After a long day of driving, we arrived at Finca Esperanza Verde after the sun set.  The dirt road leading to the farm from San Ramón was rocky and slow moving, so our arrival was quickly followed by a good night’s sleep.  Due to our visit during the rainy season, water mightily pounded overhead all night.  Upon walking out of our room in the morning, I was immediately greeted by a stunning view; the stone path that zigzagged to our cabin ran amongst banana trees, heliconea, parrot flowers, and ginger, leading down to tin-roofed shelters lined with tables, each adorned with freshly picked flowers assembled in hand-thrown mugs.  The landscape continued and dropped down to the valley where an organic coffee plantation and forest reserve happily intermingle.  The wet mud sent a combination of fresh and musty scents to my nostrils, and the brisk morning was a welcome invitation from the humid and salty beaches of our stay in Honduras.

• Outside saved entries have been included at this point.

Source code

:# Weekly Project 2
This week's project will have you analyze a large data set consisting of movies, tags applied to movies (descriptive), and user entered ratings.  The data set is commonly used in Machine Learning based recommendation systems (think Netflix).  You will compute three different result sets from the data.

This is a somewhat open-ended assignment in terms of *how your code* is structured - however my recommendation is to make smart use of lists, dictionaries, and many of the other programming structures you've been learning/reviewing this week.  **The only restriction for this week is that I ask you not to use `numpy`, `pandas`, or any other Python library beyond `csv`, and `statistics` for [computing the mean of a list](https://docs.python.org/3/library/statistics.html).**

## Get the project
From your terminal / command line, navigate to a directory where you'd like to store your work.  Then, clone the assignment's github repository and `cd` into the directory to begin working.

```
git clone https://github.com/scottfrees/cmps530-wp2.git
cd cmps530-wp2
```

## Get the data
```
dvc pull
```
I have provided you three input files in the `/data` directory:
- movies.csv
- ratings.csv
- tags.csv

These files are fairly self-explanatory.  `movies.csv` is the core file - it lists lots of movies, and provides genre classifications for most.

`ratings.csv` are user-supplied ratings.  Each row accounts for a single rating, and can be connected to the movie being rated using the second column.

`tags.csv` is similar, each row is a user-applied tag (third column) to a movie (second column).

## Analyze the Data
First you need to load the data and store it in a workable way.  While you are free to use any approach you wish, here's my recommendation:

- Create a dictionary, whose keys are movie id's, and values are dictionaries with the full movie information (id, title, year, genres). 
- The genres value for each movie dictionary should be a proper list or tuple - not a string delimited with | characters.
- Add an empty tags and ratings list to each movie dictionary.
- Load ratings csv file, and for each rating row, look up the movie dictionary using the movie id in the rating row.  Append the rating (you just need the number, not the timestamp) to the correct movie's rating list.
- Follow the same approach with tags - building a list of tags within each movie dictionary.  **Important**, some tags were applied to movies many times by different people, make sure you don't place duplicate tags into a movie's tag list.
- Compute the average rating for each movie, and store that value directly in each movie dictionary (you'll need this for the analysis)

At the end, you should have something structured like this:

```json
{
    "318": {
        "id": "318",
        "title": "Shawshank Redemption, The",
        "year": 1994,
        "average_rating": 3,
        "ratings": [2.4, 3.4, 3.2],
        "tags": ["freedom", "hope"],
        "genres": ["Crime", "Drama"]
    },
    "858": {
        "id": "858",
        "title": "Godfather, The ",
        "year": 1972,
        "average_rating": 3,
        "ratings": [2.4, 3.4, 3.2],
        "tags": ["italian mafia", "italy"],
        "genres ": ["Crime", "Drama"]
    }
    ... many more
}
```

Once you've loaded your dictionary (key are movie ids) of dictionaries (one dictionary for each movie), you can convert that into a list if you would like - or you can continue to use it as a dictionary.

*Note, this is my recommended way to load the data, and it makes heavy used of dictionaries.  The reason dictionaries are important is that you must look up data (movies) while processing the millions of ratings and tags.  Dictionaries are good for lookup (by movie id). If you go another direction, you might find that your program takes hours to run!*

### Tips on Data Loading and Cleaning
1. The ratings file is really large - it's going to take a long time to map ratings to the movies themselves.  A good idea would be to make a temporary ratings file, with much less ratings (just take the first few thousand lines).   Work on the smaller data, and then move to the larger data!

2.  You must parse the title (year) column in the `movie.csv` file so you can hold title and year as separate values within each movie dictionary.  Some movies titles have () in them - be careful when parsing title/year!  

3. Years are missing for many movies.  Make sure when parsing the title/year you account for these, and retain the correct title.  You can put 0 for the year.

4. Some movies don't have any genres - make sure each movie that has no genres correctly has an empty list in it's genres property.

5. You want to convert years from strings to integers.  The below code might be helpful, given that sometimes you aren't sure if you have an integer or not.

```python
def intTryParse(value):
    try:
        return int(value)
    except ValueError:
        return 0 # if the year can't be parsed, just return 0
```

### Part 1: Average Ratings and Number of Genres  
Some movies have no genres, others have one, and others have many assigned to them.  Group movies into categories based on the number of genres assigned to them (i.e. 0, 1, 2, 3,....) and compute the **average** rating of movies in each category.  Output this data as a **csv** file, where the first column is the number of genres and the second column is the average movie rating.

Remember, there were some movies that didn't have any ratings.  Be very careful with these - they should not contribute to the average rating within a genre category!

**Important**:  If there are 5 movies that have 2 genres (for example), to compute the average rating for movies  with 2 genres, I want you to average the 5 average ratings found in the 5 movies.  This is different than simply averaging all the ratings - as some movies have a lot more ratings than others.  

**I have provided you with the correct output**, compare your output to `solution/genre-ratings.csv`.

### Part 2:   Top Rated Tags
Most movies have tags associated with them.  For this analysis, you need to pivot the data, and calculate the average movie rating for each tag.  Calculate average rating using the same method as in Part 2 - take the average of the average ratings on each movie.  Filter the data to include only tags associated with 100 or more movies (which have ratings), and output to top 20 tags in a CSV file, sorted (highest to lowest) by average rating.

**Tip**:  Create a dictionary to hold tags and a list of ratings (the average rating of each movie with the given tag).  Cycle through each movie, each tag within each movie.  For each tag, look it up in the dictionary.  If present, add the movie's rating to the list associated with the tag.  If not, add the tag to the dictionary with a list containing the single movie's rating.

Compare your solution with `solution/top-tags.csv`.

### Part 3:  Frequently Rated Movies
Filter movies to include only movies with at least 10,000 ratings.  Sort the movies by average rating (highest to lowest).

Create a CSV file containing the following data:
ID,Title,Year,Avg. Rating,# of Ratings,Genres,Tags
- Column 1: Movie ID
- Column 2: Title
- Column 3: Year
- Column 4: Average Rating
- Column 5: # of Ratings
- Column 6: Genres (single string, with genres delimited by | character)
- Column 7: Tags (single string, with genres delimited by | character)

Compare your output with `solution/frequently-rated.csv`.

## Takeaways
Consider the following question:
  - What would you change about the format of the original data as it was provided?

Finca Esperanza Verde Eco-lodge (FEV) is a coffee farm located in the mountains 45 minutes outside of San Ramón, Nicaragua.  Although the coffee plantation is one of it’s primary business sources, FEV is much more than a tract of land used for growing one of the world’s favorite beans.  Within it’s 265 acres of land is a butterfly conservatory and laboratory, a forest reserve that houses over 250 various bird species, several hiking trails, fresh water springs, waterfalls, guest cabins, and a restaurant.  All facets of the farm can be toured and explored, whether your stay consists of a guided bird watching tour, horseback riding, or guest-led impromptu yoga sessions on the hammock-lined pavilion.

Due to FEV’s commitment to environmental and social sustainability, the simple, natural environment is a retreat from fast-paced life elsewhere.  “People looking for jacuzzis and satellite TV will be disappointed,” said Giff Laube, manager of FEV.  Although provisions at the farm are ample and the natural environment is well manicured, the rooms are stark, and modern conveniences take backseat to FEV’s devotion to sustainable construction and environmental preservation.  I wanted to recharge my computer in my room, but was surprised to find not one outlet to plug it in.  Despite lack of outlets, the accommodations are not only comfortable, but aesthetically pleasing, and are clearly tended to with care.  A clay vase of water with two cups awaited our arrival, and local pottery and colorful paintings adorn the brick walls.

The cabins, equipped with photovoltaic panels (also known as solar panels) that provide the structures’ electricity, are the result of the efforts of Richard and Lonna Harkrader, the founders and owners of FEV.  The Harkraders, who are household names in Durham, North Carolina due to their success constructing passive solar homes throughout the city, founded FEV in 1997 after purchasing this once abandoned 40 acre coffee farm.  The development of FEV was built on five major tenants, which are to:
Promote economic development by creating jobs and opportunities for micro-enterprise,
Be a model, environmentally-conscious organic shade grown coffee farm,
Preserve a large enough track of land in the rain forest to have a positive impact on wildlife including the endangered howler monkey,
Strengthen the local culture by giving groups opportunities to share their music, history and stories.
Give foreign visitors opportunities to learn about the realities faced by people in rural Nicaragua and potentially to transform their world views.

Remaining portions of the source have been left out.